- Genre: Music
- Written by: Rich Eustis George Geiger Ray Jessel April Kelly Jim Mulligan Al Rogers
- Directed by: Bill Davis
- Starring: Richard Carpenter Karen Carpenter
- Country of origin: United States
- Original language: English

Production
- Executive producer: Jerry Weintraub
- Producers: Rich Eustis Al Rogers
- Editor: Gary Anderson
- Running time: 60 min.

Original release
- Release: December 8, 1976

= The Carpenters' First Television Special =

The Carpenters' First Television Special was Richard and Karen Carpenter's first television special produced in the US, airing on December 8, 1976, and their second overall, following a special for the BBC five years earlier.

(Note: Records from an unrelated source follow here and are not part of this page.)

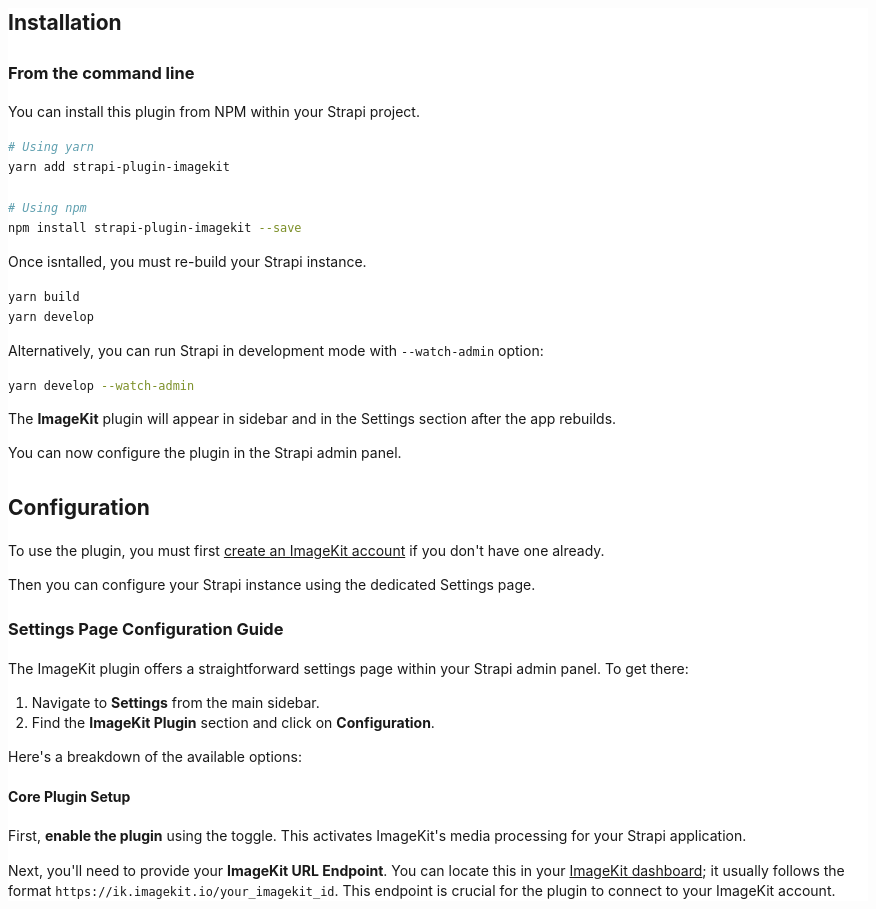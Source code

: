 ## Installation

### From the command line

You can install this plugin from NPM within your Strapi project.

```bash
# Using yarn
yarn add strapi-plugin-imagekit

# Using npm
npm install strapi-plugin-imagekit --save
```

Once isntalled, you must re-build your Strapi instance.

```bash
yarn build
yarn develop
```

Alternatively, you can run Strapi in development mode with `--watch-admin` option:

```bash
yarn develop --watch-admin
```

The **ImageKit** plugin will appear in sidebar and in the Settings section after the app rebuilds.

You can now configure the plugin in the Strapi admin panel.

## Configuration

To use the plugin, you must first [create an ImageKit account](https://imagekit.io/registration/) if you don't have one already.

Then you can configure your Strapi instance using the dedicated Settings page.

### Settings Page Configuration Guide

The ImageKit plugin offers a straightforward settings page within your Strapi admin panel. To get there:

1. Navigate to **Settings** from the main sidebar.
2. Find the **ImageKit Plugin** section and click on **Configuration**.

Here's a breakdown of the available options:

#### Core Plugin Setup

First, **enable the plugin** using the toggle. This activates ImageKit's media processing for your Strapi application.

Next, you'll need to provide your **ImageKit URL Endpoint**. You can locate this in your [ImageKit dashboard](https://imagekit.io/dashboard/url-endpoints); it usually follows the format `https://ik.imagekit.io/your_imagekit_id`. This endpoint is crucial for the plugin to connect to your ImageKit account.
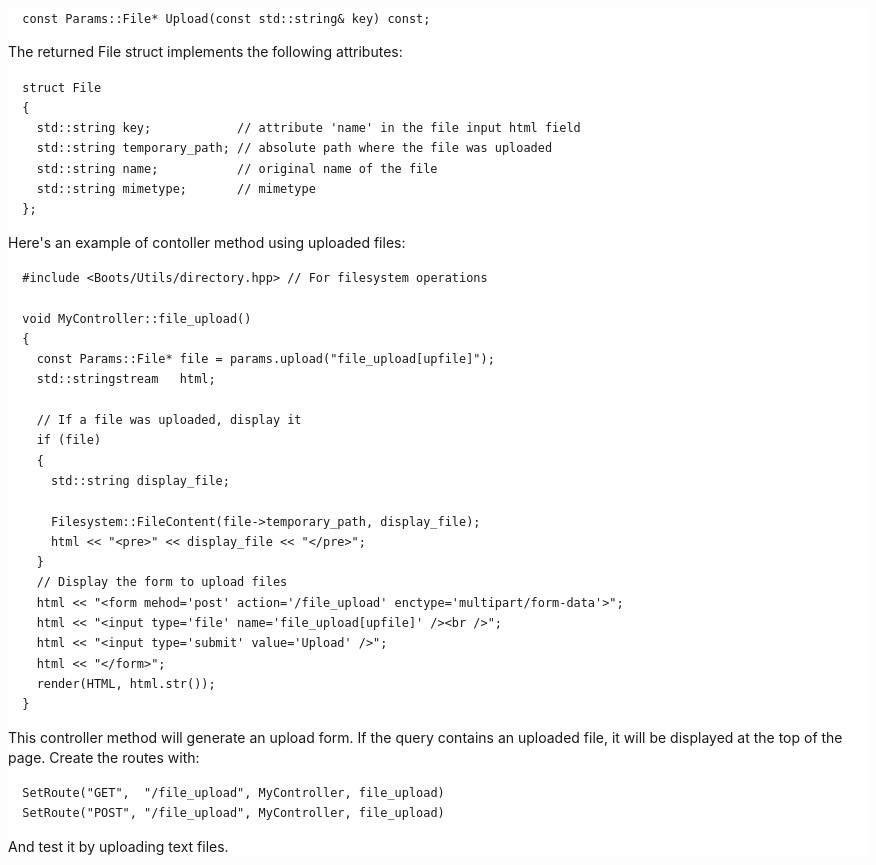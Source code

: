       const Params::File* Upload(const std::string& key) const;

The returned File struct implements the following attributes:

      struct File
      {
        std::string key;            // attribute 'name' in the file input html field
        std::string temporary_path; // absolute path where the file was uploaded
        std::string name;           // original name of the file
        std::string mimetype;       // mimetype
      };

Here's an example of contoller method using uploaded files:

      #include <Boots/Utils/directory.hpp> // For filesystem operations

      void MyController::file_upload()
      {
        const Params::File* file = params.upload("file_upload[upfile]");
        std::stringstream   html;

        // If a file was uploaded, display it
        if (file)
        {
          std::string display_file;
          
          Filesystem::FileContent(file->temporary_path, display_file);
          html << "<pre>" << display_file << "</pre>";
        }
        // Display the form to upload files
        html << "<form mehod='post' action='/file_upload' enctype='multipart/form-data'>";
        html << "<input type='file' name='file_upload[upfile]' /><br />";
        html << "<input type='submit' value='Upload' />";
        html << "</form>";
        render(HTML, html.str());
      }

This controller method will generate an upload form. If the query contains an uploaded file, it will be
displayed at the top of the page.
Create the routes with:

      SetRoute("GET",  "/file_upload", MyController, file_upload)
      SetRoute("POST", "/file_upload", MyController, file_upload)

And test it by uploading text files.
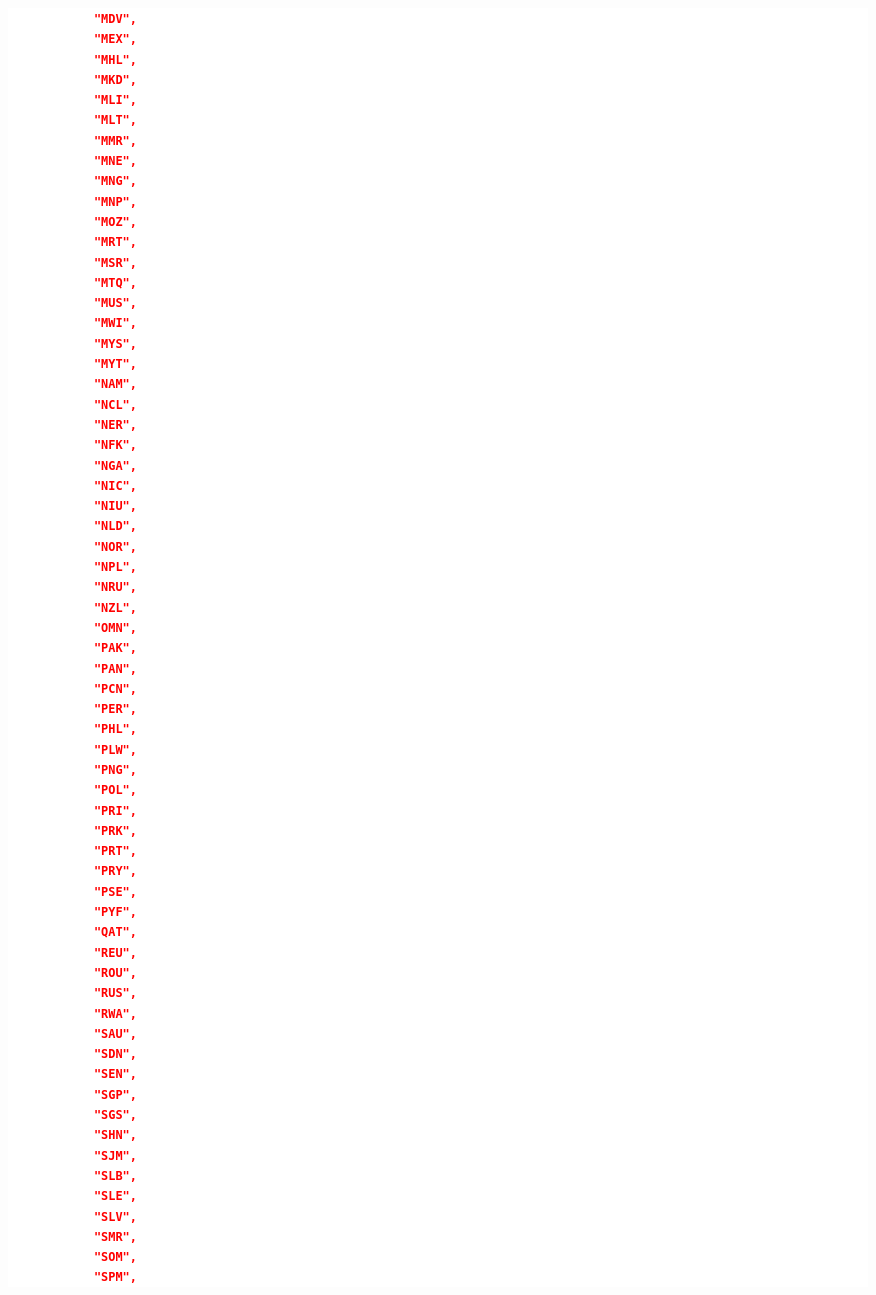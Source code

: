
 ```json
            "MDV",
            "MEX",
            "MHL",
            "MKD",
            "MLI",
            "MLT",
            "MMR",
            "MNE",
            "MNG",
            "MNP",
            "MOZ",
            "MRT",
            "MSR",
            "MTQ",
            "MUS",
            "MWI",
            "MYS",
            "MYT",
            "NAM",
            "NCL",
            "NER",
            "NFK",
            "NGA",
            "NIC",
            "NIU",
            "NLD",
            "NOR",
            "NPL",
            "NRU",
            "NZL",
            "OMN",
            "PAK",
            "PAN",
            "PCN",
            "PER",
            "PHL",
            "PLW",
            "PNG",
            "POL",
            "PRI",
            "PRK",
            "PRT",
            "PRY",
            "PSE",
            "PYF",
            "QAT",
            "REU",
            "ROU",
            "RUS",
            "RWA",
            "SAU",
            "SDN",
            "SEN",
            "SGP",
            "SGS",
            "SHN",
            "SJM",
            "SLB",
            "SLE",
            "SLV",
            "SMR",
            "SOM",
            "SPM",
```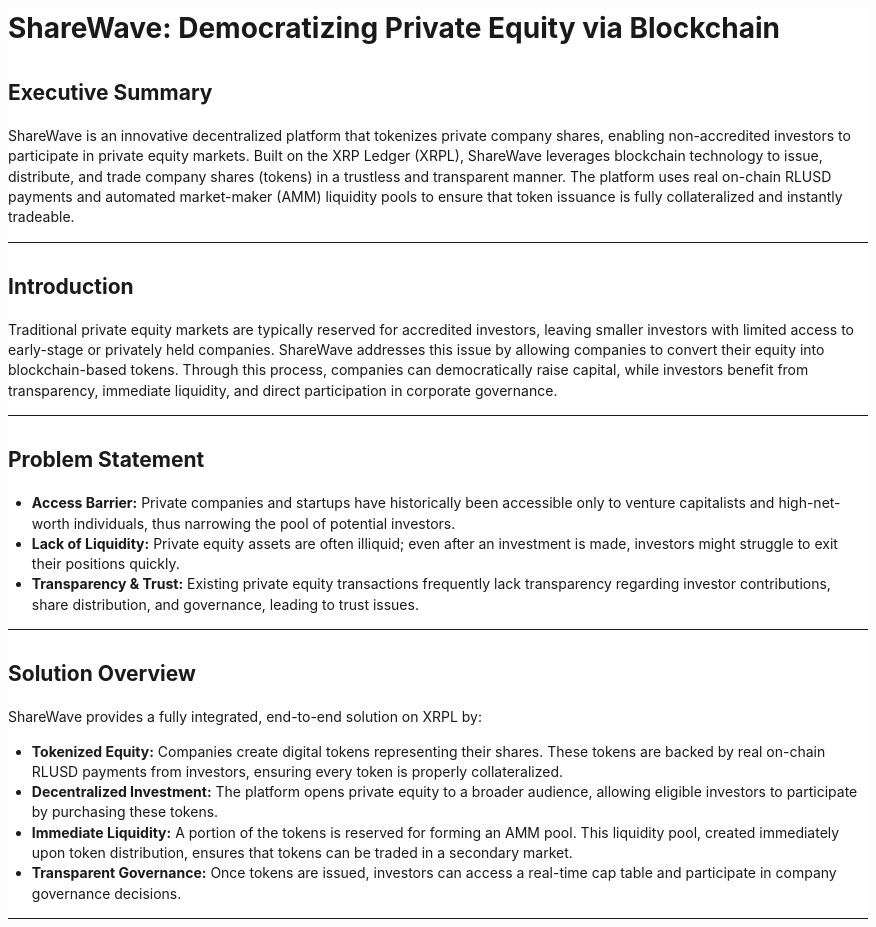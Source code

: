 # ShareWave: Democratizing Private Equity via Blockchain

## Executive Summary

ShareWave is an innovative decentralized platform that tokenizes private company shares, enabling non-accredited investors to participate in private equity markets. Built on the XRP Ledger (XRPL), ShareWave leverages blockchain technology to issue, distribute, and trade company shares (tokens) in a trustless and transparent manner. The platform uses real on-chain RLUSD payments and automated market-maker (AMM) liquidity pools to ensure that token issuance is fully collateralized and instantly tradeable.

---

## Introduction

Traditional private equity markets are typically reserved for accredited investors, leaving smaller investors with limited access to early-stage or privately held companies. ShareWave addresses this issue by allowing companies to convert their equity into blockchain-based tokens. Through this process, companies can democratically raise capital, while investors benefit from transparency, immediate liquidity, and direct participation in corporate governance.

---

## Problem Statement

- **Access Barrier:** Private companies and startups have historically been accessible only to venture capitalists and high-net-worth individuals, thus narrowing the pool of potential investors.
- **Lack of Liquidity:** Private equity assets are often illiquid; even after an investment is made, investors might struggle to exit their positions quickly.
- **Transparency & Trust:** Existing private equity transactions frequently lack transparency regarding investor contributions, share distribution, and governance, leading to trust issues.

---

## Solution Overview

ShareWave provides a fully integrated, end-to-end solution on XRPL by:

- **Tokenized Equity:** Companies create digital tokens representing their shares. These tokens are backed by real on-chain RLUSD payments from investors, ensuring every token is properly collateralized.
- **Decentralized Investment:** The platform opens private equity to a broader audience, allowing eligible investors to participate by purchasing these tokens.
- **Immediate Liquidity:** A portion of the tokens is reserved for forming an AMM pool. This liquidity pool, created immediately upon token distribution, ensures that tokens can be traded in a secondary market.
- **Transparent Governance:** Once tokens are issued, investors can access a real-time cap table and participate in company governance decisions.

---
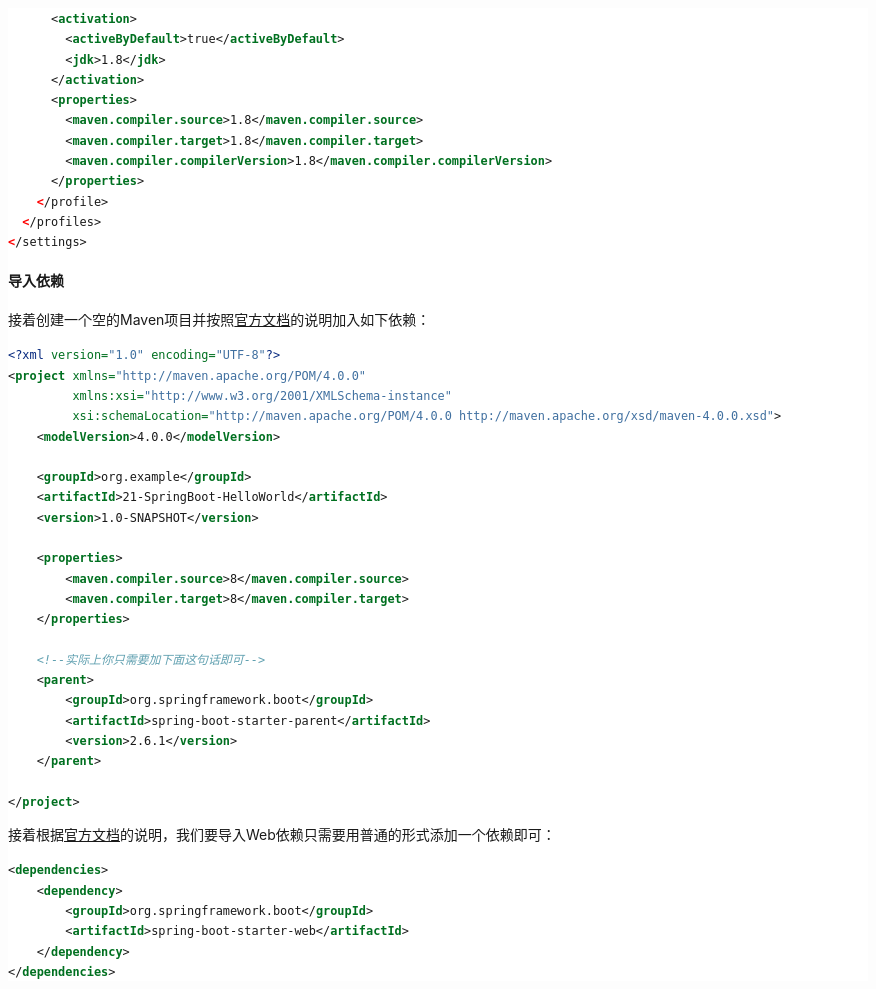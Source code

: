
```xml
      <activation>
        <activeByDefault>true</activeByDefault>
        <jdk>1.8</jdk>
      </activation>
      <properties>
        <maven.compiler.source>1.8</maven.compiler.source>
        <maven.compiler.target>1.8</maven.compiler.target>
        <maven.compiler.compilerVersion>1.8</maven.compiler.compilerVersion>
      </properties>
    </profile>
  </profiles>
</settings>
```

#### 导入依赖

接着创建一个空的Maven项目并按照[官方文档](https://docs.spring.io/spring-boot/docs/current/reference/html/getting-started.html#getting-started.first-application)的说明加入如下依赖：

```xml
<?xml version="1.0" encoding="UTF-8"?>
<project xmlns="http://maven.apache.org/POM/4.0.0"
         xmlns:xsi="http://www.w3.org/2001/XMLSchema-instance"
         xsi:schemaLocation="http://maven.apache.org/POM/4.0.0 http://maven.apache.org/xsd/maven-4.0.0.xsd">
    <modelVersion>4.0.0</modelVersion>

    <groupId>org.example</groupId>
    <artifactId>21-SpringBoot-HelloWorld</artifactId>
    <version>1.0-SNAPSHOT</version>

    <properties>
        <maven.compiler.source>8</maven.compiler.source>
        <maven.compiler.target>8</maven.compiler.target>
    </properties>

    <!--实际上你只需要加下面这句话即可-->
    <parent>
        <groupId>org.springframework.boot</groupId>
        <artifactId>spring-boot-starter-parent</artifactId>
        <version>2.6.1</version>
    </parent>

</project>
```

接着根据[官方文档](https://docs.spring.io/spring-boot/docs/current/reference/html/getting-started.html#getting-started.first-application.dependencies)的说明，我们要导入Web依赖只需要用普通的形式添加一个依赖即可：

```xml
<dependencies>
    <dependency>
        <groupId>org.springframework.boot</groupId>
        <artifactId>spring-boot-starter-web</artifactId>
    </dependency>
</dependencies>
```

In the special, the Carpenters perform a variety of sketches with guest stars Victor Borge and John Denver. The special received mixed reviews.

==Segments==
After Karen, Richard and the orchestra perform "We've Only Just Begun", they show a clip of Richard conducting the orchestra playing a different version of "We've Only Just Begun", with Karen's voice-over talking about how much Richard loves conducting orchestras. After the orchestra's finished, the Carpenters perform "Top of the World".

On top of that, Richard and Karen perform a "Spike Jones and the City Slickers" style parody version of "(They Long to Be) Close to You", beginning with a harp introduction. The duo also perform "These Are the Jokes".

John Denver and Karen Carpenter do a duet together of a medley consisting of a cleaned up version of Robert Burns' "Comin' Through the Rye" and the Beach Boys' "Good Vibrations". In parts, Denver is singing "Comin' Through the Rye", while Carpenter sings "Good Vibrations".

They do a skit about Karen's drumming talent. It begins with Richard and Karen talking about why Karen played the drums, and Karen says, "Why not!!" Then, they reminisce to the high school days, where classmate John Denver played the drums in the high school band, and Karen was stuck with the glockenspiel. They tell how Karen obtained the drums, and fell in love with it immediately. After that scene, Karen plays a medley including "Strike Up the Band" and "'S Wonderful".

In the end, the band and the orchestra combine, and perform a medley of Carpenters hits to close the show.

===Songs performed===
1. "We've Only Just Begun"
2. "Top of the World"
3. "Close to You (Spike Jones version)"
4. "Strike Up the Band"
5. "Poems, Prayers & Promises"
6. "Medley: Superstar/Rainy Days and Mondays"
7. "Through the Rye-Good Vibrations"
8. "Hits Medley '76"
  1. "Sing"
  2. "Close to You"
  3. "For All We Know"
  4. "Ticket to Ride"
  5. "Only Yesterday"
  6. "I Won't Last a Day Without You"
  7. "Goodbye to Love"

==Reception==
Writing for the Associated Press, Jay Sharbutt praised the special, saying that the show "is superior in writing, musical arrangements and pace, compared with other specials of this kind." He applauded the "sly, unexpected flashes of whimsy", and said that Karen "at times shows a deft touch for visual comedy."

However, David Reed in the Lexington Herald called it a "not so special special", saying that "if there are plans for any more, tonight's telecast could end them." He opined, "not even John Denver and Victor Borge can save them both from making their initial television show a disaster."

An article in the Rock Island Argus lauded Karen's talent on the drums, saying, "her first love is the rhythm section, and viewers around the country will have a rare opportunity to see her in a virtuoso drum solo" in the special.